Where does "push" appear in the data? Return each line that holds it.

++++++++++++++++++++

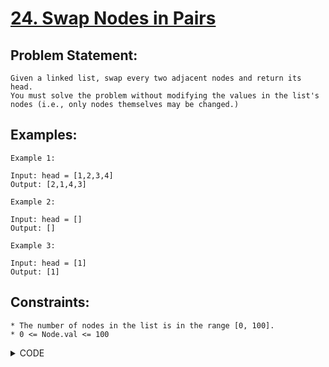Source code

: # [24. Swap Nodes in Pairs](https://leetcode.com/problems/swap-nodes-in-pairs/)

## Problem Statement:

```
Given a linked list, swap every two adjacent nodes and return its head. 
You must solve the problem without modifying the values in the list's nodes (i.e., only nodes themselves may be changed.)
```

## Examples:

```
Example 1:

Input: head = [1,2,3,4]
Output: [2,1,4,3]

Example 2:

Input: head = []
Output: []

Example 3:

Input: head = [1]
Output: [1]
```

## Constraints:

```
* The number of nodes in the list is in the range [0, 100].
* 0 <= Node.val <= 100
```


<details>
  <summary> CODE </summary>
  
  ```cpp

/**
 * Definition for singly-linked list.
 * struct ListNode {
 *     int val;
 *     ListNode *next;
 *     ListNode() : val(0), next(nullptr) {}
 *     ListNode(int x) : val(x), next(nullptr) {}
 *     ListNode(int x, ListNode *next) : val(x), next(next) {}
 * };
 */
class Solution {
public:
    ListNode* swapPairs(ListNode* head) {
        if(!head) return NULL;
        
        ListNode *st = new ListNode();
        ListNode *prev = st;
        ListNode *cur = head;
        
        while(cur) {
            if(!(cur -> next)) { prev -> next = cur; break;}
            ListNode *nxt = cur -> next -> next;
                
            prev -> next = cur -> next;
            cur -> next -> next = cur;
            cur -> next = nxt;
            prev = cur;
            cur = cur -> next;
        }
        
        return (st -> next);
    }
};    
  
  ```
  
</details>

++++++++++++++++++++

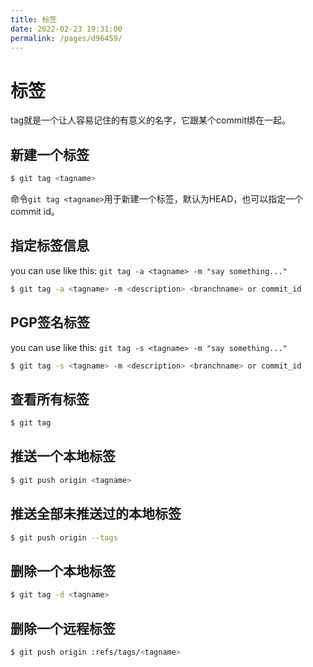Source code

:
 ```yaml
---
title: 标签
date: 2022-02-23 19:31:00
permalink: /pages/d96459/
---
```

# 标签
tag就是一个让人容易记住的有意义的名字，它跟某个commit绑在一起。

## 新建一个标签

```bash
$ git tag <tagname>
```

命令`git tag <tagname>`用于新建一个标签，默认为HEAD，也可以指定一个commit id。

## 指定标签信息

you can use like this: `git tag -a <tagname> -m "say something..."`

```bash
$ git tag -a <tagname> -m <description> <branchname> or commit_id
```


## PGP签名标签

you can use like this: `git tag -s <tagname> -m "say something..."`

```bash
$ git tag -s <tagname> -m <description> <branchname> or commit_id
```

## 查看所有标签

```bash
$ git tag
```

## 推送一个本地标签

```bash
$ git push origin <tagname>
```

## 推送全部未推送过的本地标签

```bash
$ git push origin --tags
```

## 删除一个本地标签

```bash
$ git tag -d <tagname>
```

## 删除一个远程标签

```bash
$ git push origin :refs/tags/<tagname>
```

++++++++++++++++++++

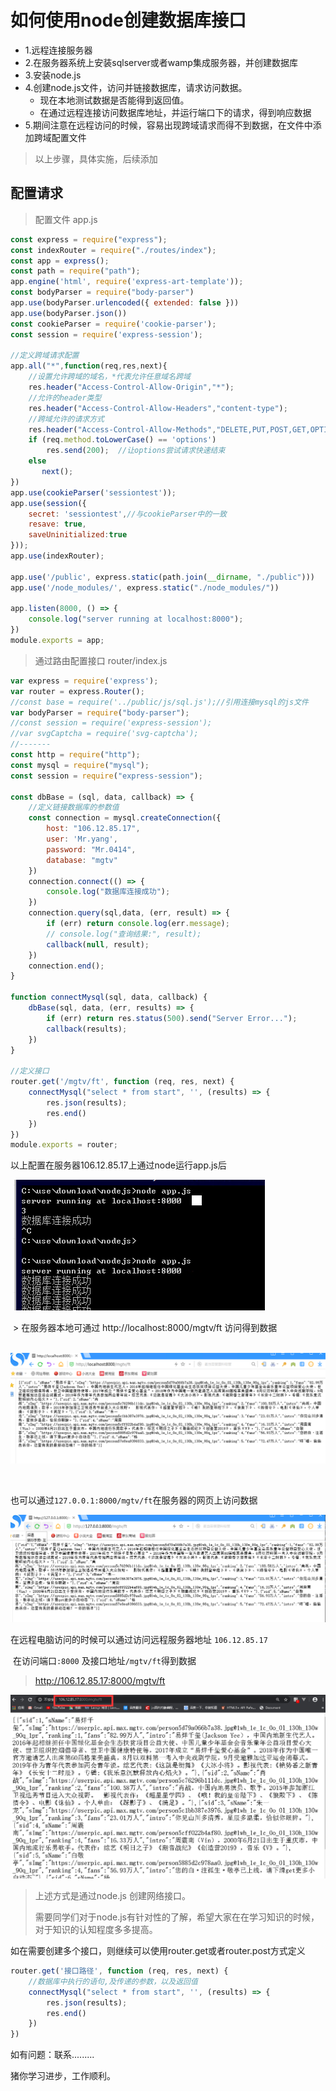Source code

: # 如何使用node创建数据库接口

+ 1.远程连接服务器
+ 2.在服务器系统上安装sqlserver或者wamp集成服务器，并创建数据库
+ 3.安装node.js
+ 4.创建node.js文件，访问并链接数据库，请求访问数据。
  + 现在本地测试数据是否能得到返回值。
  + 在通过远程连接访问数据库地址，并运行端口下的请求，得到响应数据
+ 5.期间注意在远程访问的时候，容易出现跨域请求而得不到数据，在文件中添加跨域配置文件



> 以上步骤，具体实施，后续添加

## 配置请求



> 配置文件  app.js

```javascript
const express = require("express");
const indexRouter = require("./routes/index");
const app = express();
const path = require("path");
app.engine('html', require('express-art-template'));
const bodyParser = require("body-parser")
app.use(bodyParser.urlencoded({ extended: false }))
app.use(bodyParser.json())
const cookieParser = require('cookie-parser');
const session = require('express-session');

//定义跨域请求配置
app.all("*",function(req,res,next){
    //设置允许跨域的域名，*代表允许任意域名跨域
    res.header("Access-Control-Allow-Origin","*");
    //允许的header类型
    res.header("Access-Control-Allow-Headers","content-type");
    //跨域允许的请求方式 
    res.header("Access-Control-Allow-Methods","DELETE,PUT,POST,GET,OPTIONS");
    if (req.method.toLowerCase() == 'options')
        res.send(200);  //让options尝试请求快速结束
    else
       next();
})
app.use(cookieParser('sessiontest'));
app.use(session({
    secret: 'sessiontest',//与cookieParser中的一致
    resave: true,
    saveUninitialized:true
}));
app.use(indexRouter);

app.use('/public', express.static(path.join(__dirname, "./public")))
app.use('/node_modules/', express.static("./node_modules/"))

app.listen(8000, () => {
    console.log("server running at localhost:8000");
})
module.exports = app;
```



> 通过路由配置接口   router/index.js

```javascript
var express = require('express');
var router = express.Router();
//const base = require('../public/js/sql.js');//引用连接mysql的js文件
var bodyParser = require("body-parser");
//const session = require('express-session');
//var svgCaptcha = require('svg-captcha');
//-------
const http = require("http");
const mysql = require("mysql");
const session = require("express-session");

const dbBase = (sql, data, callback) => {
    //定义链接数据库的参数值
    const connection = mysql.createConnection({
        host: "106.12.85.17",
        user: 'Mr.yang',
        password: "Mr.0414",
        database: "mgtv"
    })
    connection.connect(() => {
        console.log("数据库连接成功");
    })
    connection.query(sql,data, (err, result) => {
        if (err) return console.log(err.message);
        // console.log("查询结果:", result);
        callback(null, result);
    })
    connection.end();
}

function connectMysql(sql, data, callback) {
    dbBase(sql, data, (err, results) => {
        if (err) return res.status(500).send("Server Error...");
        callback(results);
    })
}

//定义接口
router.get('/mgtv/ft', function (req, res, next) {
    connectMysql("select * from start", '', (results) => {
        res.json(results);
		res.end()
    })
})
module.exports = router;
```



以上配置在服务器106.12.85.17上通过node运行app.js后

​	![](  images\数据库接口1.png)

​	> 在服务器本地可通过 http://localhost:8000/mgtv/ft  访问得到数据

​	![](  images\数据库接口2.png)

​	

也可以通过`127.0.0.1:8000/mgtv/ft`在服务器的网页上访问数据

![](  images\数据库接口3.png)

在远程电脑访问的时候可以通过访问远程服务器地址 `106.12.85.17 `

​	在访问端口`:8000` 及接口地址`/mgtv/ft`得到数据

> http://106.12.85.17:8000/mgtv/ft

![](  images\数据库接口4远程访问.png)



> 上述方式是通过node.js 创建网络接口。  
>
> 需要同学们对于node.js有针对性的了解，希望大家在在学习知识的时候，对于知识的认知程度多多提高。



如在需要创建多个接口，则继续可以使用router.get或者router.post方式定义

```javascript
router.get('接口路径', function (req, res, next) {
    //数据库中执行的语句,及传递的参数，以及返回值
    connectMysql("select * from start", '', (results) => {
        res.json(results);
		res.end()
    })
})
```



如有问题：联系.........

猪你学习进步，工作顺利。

++++++++++++++++++++

### Solved exercise
$ git push origin <tagname>
$ git push origin --tags
$ git push origin :refs/tags/<tagname>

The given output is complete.